There is only One in the entire universe that can dispense true
justice, and that is God. We can’t count on justice from anyone else, including
friends, or family, never mind those of the world, because none of them possesses
complete knowledge the way God does. We’ve all seen instances where the justice
system itself was so perverted as to condemn the innocent and let the guilty go
free, but not so with God.
Since the Word tells us that one of His attributes is
omniscience, which is defined as all-knowing, when we stand before God, we are
fully assured that He knows every detail of our situation to the smallest, most
minute element, to the extent that nothing we can say will surprise Him, and
nothing is hidden from His eye.
Rather than repent before God when they know they’ve fallen
short, some tend to try to explain why they did so to He who knows all things.
Well, Lord, you see, you have to understand the situation. I have to make you
privy to the circumstances. If you’d been there, you’d get it. He was there. He
is everywhere. Omnipresence has its advantages, and one of those advantages is
that not one second of your life goes unobserved, and not one choice you make
is absent context to God.
It’s the reason Job asked God to put down a pledge for him
with Himself. If I’m going to hope for true justice, then I will appeal to the
only One who can dispense it. If I am to be judged, I prefer to be judged by
the righteous judge of the universe, and not my friends, or those who once knew
me in my glory days.
Job knew he had become a cautionary tale for those around him.

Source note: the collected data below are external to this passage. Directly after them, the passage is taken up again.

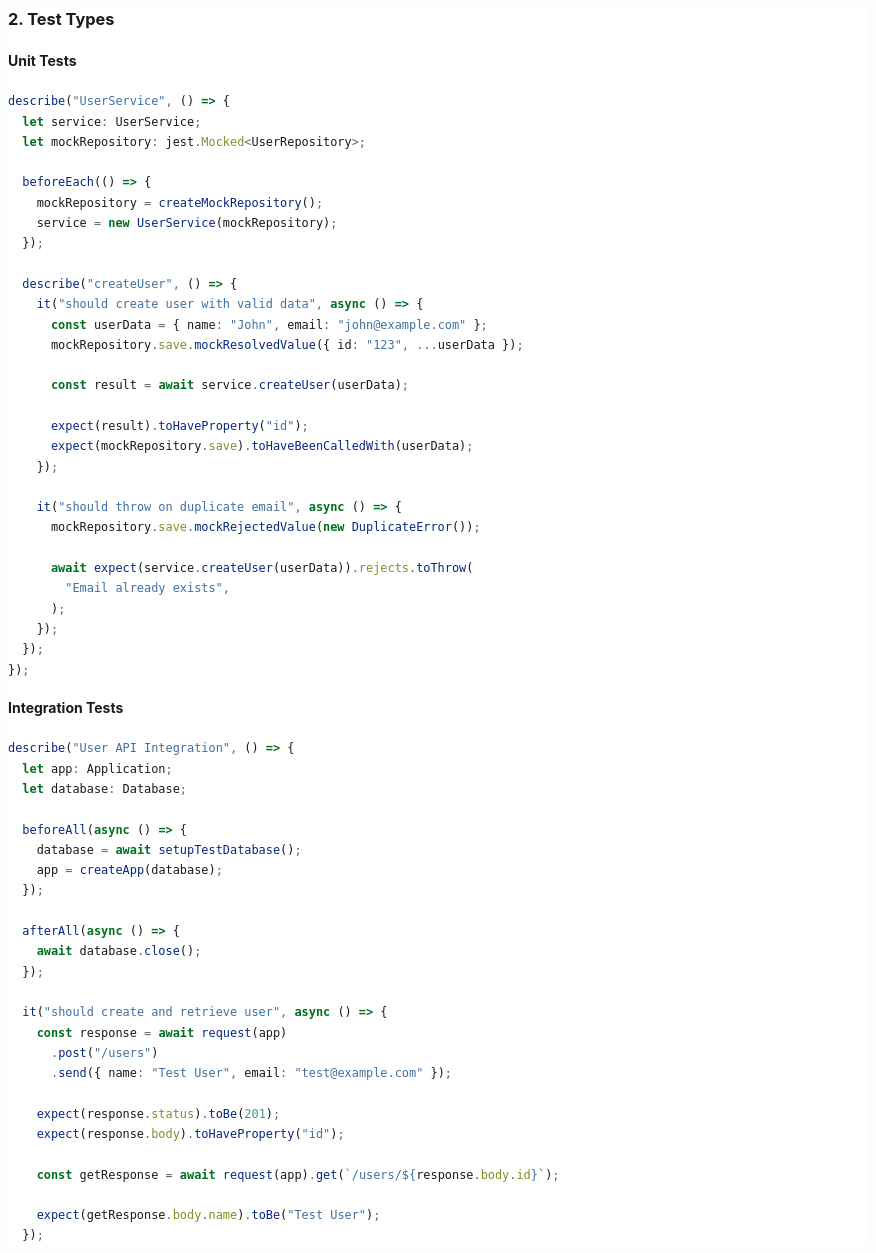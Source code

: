 ### 2. Test Types

#### Unit Tests

```typescript
describe("UserService", () => {
  let service: UserService;
  let mockRepository: jest.Mocked<UserRepository>;

  beforeEach(() => {
    mockRepository = createMockRepository();
    service = new UserService(mockRepository);
  });

  describe("createUser", () => {
    it("should create user with valid data", async () => {
      const userData = { name: "John", email: "john@example.com" };
      mockRepository.save.mockResolvedValue({ id: "123", ...userData });

      const result = await service.createUser(userData);

      expect(result).toHaveProperty("id");
      expect(mockRepository.save).toHaveBeenCalledWith(userData);
    });

    it("should throw on duplicate email", async () => {
      mockRepository.save.mockRejectedValue(new DuplicateError());

      await expect(service.createUser(userData)).rejects.toThrow(
        "Email already exists",
      );
    });
  });
});
```

#### Integration Tests

```typescript
describe("User API Integration", () => {
  let app: Application;
  let database: Database;

  beforeAll(async () => {
    database = await setupTestDatabase();
    app = createApp(database);
  });

  afterAll(async () => {
    await database.close();
  });

  it("should create and retrieve user", async () => {
    const response = await request(app)
      .post("/users")
      .send({ name: "Test User", email: "test@example.com" });

    expect(response.status).toBe(201);
    expect(response.body).toHaveProperty("id");

    const getResponse = await request(app).get(`/users/${response.body.id}`);

    expect(getResponse.body.name).toBe("Test User");
  });
```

He had now become a byword among the people, being used as a negative example
of what can happen to someone who displeases God or falls out of favor with
Him. If you don’t live right, you’ll end up like Job. If you don’t bring alms
and burnt offerings, you’ll suffer Job’s fate. Little did they know he had done
all those things and more; he had been a virtuous, blameless, and upright man,
alone among his generation to have been singled out by God Himself.
It’s one thing to have never been someone of prominence, someone
who had garnered respect, someone who others looked up to, and quite another to
have been all those things, to have been the greatest of all the people of the
East, and fall so far as to have beggars pity you, and men of no acclaim spit
in your face.
If all one has ever known is poverty and lack, being poor and
destitute won’t affect them nearly as much as it will someone who, having once
enjoyed prominence and wealth, is brought low to the point of a handful of
ashes and a potsherd being his only possession. For those without the robust, all-encompassing
relationship Job had with God, the loss of their possessions is enough to make
them crumble and lose heart. It’s the reason Satan started his campaign to break
Job with the removal of the oxen, the donkeys, the camels, and the servants. He
understood human nature well enough to conclude that most of the time, that
would have been enough to break someone. When it didn’t work, he went on to decimate
Job’s family, then destroy his body, and when that didn’t work, he used his
wife and his friends to demoralize him and encourage him to curse God and die.